INSTRUCTIONS TO FOLLOW |
Where a line in the listing below contains the word "label", copy that line.

DATA SUPPLIED |
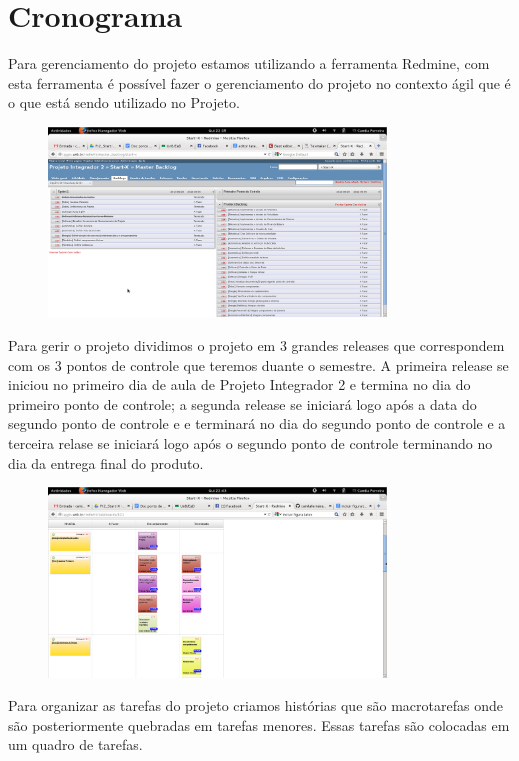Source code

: \chapter*[Cronograma]{Cronograma}

Para gerenciamento do projeto estamos utilizando a ferramenta Redmine, com esta ferramenta é possível fazer o gerenciamento do projeto no contexto ágil que é o que está sendo utilizado no Projeto.

\begin{figure}[h]
  \centering
  \includegraphics[width=0.8\textwidth]
      {figuras/backlogs.eps}
  \caption[redmine-backlog]
  \label{Redmine e backlog do projeto}
\end{figure}

Para gerir o projeto dividimos o projeto em 3 grandes releases que correspondem com os 3 pontos de controle que teremos duante o semestre. A primeira release se iniciou no primeiro dia de aula de Projeto Integrador 2 e termina no dia do primeiro ponto de controle; a segunda release se iniciará logo após a data do segundo ponto de controle e e terminará no dia do segundo ponto de controle e a terceira relase se iniciará logo após o segundo ponto de controle terminando no dia da entrega final do produto.

\begin{figure}[h]
  \centering
  \includegraphics[width=0.8\textwidth]
      {figuras/quadrotarefas.eps}
  \caption[quadro-de-tarefas]
  \label{Quadro de tarefas}
\end{figure}
Para organizar as tarefas do projeto criamos histórias que são macrotarefas onde são posteriormente quebradas em tarefas menores. Essas tarefas são colocadas em um quadro de tarefas.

SOLUTION FOR THIS EXERCISE |
  \label{Redmine e backlog do projeto}
  \label{Quadro de tarefas}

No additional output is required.